Data for review:

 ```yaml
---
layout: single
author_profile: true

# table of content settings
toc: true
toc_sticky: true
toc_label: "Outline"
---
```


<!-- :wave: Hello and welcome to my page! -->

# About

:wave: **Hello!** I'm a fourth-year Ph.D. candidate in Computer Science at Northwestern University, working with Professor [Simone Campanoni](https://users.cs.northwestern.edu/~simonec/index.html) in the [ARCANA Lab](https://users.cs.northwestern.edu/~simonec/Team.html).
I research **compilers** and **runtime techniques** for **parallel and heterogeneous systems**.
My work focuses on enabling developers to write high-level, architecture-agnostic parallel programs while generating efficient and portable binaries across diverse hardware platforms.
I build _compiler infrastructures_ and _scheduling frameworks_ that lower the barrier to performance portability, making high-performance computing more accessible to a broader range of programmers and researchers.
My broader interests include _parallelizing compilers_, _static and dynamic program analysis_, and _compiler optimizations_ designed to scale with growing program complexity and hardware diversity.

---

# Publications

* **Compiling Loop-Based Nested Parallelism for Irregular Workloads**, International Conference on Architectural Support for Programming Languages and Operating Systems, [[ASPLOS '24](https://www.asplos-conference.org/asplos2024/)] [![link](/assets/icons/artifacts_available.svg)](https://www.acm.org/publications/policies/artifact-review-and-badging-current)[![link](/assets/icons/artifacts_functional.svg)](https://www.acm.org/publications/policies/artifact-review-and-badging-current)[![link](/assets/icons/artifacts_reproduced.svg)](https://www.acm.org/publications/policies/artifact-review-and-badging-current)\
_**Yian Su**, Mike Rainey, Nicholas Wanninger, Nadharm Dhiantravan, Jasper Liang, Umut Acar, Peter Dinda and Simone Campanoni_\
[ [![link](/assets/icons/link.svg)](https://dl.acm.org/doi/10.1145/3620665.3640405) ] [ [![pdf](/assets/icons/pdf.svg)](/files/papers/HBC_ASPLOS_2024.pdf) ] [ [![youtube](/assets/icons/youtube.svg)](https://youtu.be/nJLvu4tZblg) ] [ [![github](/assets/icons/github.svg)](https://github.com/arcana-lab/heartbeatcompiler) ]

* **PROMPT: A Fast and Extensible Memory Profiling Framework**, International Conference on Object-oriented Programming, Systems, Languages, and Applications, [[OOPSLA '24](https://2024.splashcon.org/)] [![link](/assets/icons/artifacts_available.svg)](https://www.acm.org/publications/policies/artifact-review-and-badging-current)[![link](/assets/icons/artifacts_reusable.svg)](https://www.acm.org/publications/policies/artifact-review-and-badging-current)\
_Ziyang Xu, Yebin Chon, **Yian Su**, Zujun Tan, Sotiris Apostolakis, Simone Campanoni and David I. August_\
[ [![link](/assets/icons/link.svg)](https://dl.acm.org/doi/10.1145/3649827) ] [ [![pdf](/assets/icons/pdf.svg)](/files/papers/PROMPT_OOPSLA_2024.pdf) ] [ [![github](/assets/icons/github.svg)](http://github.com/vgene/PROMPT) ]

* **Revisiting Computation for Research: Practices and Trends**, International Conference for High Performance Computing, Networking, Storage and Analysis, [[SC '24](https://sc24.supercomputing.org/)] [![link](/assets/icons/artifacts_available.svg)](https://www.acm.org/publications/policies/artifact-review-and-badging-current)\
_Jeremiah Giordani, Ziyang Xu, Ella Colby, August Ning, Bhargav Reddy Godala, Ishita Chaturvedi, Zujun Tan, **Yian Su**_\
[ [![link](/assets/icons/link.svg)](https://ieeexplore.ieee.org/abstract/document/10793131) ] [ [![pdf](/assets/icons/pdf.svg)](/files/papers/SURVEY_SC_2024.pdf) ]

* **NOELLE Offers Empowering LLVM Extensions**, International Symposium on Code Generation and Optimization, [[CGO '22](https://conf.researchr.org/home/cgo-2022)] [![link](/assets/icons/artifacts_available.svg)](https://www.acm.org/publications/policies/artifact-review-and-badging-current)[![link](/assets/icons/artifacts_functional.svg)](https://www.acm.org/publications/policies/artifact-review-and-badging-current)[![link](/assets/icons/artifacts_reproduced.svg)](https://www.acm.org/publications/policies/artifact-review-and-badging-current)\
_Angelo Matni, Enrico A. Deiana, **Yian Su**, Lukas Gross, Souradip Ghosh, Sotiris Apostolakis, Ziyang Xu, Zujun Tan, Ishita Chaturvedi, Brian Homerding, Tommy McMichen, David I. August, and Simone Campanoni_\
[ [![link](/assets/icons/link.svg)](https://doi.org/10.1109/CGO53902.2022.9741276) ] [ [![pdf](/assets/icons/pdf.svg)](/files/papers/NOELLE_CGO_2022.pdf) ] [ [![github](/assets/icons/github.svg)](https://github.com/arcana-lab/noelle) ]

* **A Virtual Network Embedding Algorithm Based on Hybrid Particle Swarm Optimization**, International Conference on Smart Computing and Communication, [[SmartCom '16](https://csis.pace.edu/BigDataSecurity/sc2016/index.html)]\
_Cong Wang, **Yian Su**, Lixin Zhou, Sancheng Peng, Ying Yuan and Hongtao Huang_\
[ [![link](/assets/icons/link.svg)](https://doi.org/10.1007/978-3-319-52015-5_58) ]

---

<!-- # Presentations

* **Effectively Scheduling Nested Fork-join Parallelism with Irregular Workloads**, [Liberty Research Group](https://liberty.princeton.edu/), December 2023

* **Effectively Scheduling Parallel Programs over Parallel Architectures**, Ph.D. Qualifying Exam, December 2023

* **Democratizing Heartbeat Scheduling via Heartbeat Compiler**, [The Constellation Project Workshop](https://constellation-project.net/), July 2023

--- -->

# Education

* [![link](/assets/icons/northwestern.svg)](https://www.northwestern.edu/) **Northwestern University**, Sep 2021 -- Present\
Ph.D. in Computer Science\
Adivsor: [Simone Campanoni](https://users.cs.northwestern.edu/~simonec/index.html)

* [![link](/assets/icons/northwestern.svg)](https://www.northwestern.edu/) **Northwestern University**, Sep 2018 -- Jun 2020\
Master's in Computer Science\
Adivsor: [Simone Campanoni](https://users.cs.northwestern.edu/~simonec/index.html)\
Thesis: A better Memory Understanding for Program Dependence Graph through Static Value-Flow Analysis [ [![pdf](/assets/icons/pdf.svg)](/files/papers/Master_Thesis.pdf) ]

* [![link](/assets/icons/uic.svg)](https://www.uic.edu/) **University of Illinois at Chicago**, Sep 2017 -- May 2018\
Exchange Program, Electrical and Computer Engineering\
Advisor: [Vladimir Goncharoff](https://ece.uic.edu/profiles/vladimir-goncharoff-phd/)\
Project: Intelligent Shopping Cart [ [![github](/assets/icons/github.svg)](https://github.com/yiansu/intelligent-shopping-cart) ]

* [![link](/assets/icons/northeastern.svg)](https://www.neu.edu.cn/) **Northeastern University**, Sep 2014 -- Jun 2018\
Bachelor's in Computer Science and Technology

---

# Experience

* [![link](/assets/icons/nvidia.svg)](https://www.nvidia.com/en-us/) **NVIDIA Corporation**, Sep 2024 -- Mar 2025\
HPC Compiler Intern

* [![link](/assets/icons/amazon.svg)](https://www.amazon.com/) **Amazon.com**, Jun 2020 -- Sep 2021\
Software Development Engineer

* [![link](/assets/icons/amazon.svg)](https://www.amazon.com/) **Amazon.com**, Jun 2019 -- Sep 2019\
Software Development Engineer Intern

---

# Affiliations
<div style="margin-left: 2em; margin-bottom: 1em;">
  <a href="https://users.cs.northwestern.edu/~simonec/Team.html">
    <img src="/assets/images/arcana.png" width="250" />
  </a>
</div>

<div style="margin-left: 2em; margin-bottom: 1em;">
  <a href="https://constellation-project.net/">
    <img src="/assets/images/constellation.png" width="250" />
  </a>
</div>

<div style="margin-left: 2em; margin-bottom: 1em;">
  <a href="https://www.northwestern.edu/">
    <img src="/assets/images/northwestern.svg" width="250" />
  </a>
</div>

What you need to do:
From the listing above, copy every line that holds the string "Team".

Exercise response:
:wave: **Hello!** I'm a fourth-year Ph.D. candidate in Computer Science at Northwestern University, working with Professor [Simone Campanoni](https://users.cs.northwestern.edu/~simonec/index.html) in the [ARCANA Lab](https://users.cs.northwestern.edu/~simonec/Team.html).
  <a href="https://users.cs.northwestern.edu/~simonec/Team.html">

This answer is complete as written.